For our “agile in the newsroom” project we wanted to interview NPR’s social media strategist, Melody Kramer because she operates so well at the place where tech, newsroom and audience collide. On Twitter she is @mkramer. There she embodies what is meant by a “conversational style.” She used to run social media for the NPR show Fresh Air. She’s written pieces, too, and she knows code.

We’re big fans of the Tumblr she does with her colleague Wright Bryan. It’s called Social Media Desk. A big part of it is the “social media sandbox” posts, which began as an email list for NPR bosses and staffers. The point was to share what the social media team was learning as it experimented with different techniques. That’s what she did in this interview with Studio 20’s director, Jay Rosen.

Q. I know you’re a digital strategist at NPR and part of the social media team, but that’s an official description. What would you say your actual job is? If we assume that every organization has both a formal structure and an informal culture, how would you describe your “position” in that informal system at NPR?

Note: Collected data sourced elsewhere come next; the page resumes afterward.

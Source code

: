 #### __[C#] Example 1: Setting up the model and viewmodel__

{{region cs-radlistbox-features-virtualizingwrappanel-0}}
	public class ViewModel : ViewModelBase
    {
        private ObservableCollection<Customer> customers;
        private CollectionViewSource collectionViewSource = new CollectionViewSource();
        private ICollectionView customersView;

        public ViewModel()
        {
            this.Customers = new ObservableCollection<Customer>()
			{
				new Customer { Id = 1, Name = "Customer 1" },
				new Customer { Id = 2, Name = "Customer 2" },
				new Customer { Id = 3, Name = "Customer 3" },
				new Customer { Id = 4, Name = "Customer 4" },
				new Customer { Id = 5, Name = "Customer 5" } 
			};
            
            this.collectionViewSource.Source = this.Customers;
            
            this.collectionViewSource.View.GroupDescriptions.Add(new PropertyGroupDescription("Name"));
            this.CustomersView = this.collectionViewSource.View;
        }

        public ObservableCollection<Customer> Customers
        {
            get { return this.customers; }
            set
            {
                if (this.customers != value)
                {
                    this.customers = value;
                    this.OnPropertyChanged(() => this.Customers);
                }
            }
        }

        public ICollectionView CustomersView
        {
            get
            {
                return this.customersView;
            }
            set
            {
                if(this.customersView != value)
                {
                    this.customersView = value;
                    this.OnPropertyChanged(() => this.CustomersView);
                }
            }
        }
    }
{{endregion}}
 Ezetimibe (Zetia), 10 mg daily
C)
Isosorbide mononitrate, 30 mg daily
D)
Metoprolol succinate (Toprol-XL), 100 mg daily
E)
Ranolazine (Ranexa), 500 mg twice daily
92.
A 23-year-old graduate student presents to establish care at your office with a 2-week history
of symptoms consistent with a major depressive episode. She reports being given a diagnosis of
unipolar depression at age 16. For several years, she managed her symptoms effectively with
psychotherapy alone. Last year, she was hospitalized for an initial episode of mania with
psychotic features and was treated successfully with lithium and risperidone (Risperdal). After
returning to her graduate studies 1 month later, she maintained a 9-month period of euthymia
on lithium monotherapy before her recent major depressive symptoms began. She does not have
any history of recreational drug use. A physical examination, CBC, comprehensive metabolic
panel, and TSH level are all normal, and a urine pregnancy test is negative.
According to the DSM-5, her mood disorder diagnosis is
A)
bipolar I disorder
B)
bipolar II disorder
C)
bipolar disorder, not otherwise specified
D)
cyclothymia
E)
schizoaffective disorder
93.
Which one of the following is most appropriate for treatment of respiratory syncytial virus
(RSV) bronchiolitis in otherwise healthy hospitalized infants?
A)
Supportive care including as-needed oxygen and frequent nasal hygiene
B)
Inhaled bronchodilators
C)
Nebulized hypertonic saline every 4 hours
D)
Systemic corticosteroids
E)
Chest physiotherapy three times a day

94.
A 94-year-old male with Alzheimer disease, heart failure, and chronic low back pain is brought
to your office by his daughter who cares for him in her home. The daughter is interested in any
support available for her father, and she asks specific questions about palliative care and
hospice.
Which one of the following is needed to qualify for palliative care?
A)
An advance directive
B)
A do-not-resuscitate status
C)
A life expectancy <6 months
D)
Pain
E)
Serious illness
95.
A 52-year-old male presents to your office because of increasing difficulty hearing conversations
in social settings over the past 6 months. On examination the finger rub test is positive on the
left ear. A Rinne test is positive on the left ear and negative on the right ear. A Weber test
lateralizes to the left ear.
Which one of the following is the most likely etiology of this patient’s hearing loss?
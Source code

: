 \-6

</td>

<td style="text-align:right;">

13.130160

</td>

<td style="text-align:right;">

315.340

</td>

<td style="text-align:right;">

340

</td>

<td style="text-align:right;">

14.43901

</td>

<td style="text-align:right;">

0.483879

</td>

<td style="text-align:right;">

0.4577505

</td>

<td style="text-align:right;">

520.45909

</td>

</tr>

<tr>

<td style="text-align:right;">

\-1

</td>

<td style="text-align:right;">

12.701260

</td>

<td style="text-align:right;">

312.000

A. I describe myself as sitting at the intersection of product, editorial, and the audience. I lead projects from conception through technical completion that either make our newsroom more agile in the digital space, or able to better connect with our audience. Examples: the analytics dashboard, the Quotable tool, and socializing the bylines on our website.

I don’t actually run the NPR accounts. The homepage team handles Facebook and Twitter. We handed them over in the summer. We — me and Wright Bryan — work on strategy, and with individual journalists and departments to use social as a way to further their journalism. Meaning: acquiring sources, finding story ideas, and so on.

Q: You said “make our newsroom more agile in the digital space.” What do you mean by a more agile newsroom?

A. The products I’ve helped develop have given our newsroom better information about our audience. For example, the analytics dashboard helps our journalists know how their stories are spreading and who is sharing it. And then we run the Sandbox, which was initially designed to create a sharing culture at NPR, in conjunction with the analytics dashboard. If you notice something on the dashboard, how do you share it with the rest of the newsroom? That was our initial question.

So the listserv, which is opt-in at NPR and has about 600 subscribers, shares stuff we find interesting or — and this is the key — that people in the building find interesting. Wright and I are two people. We work with hundreds of journalists. Many eyeballs are better than four. By more agile, I mean they have information that they can then act upon and potentially change or alter behaviors.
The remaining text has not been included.